Supplied data: Begin

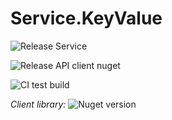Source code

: # Service.KeyValue

![Release Service](https://github.com/MyJetWallet/Service.KeyValue/workflows/Release%20Service/badge.svg)

![Release API client nuget](https://github.com/MyJetWallet/Service.KeyValue/workflows/Release%20API%20client%20nuget/badge.svg)

![CI test build](https://github.com/MyJetWallet/Service.KeyValue/workflows/CI%20test%20build/badge.svg)

*Client library:* ![Nuget version](https://img.shields.io/nuget/v/MyJetWallet.Service.KeyValue.Client?label=MyJetWallet.Service.KeyValue.Client&style=social)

Supplied data: End

* What to work on *
Each record above must be retyped exactly. Omit the pictures.

* Exercise output *
Source code

: # Service.KeyValue

![Release Service](https://github.com/MyJetWallet/Service.KeyValue/workflows/Release%20Service/badge.svg)

![Release API client nuget](https://github.com/MyJetWallet/Service.KeyValue/workflows/Release%20API%20client%20nuget/badge.svg)

![CI test build](https://github.com/MyJetWallet/Service.KeyValue/workflows/CI%20test%20build/badge.svg)

*Client library:* ![Nuget version](https://img.shields.io/nuget/v/MyJetWallet.Service.KeyValue.Client?label=MyJetWallet.Service.KeyValue.Client&style=social)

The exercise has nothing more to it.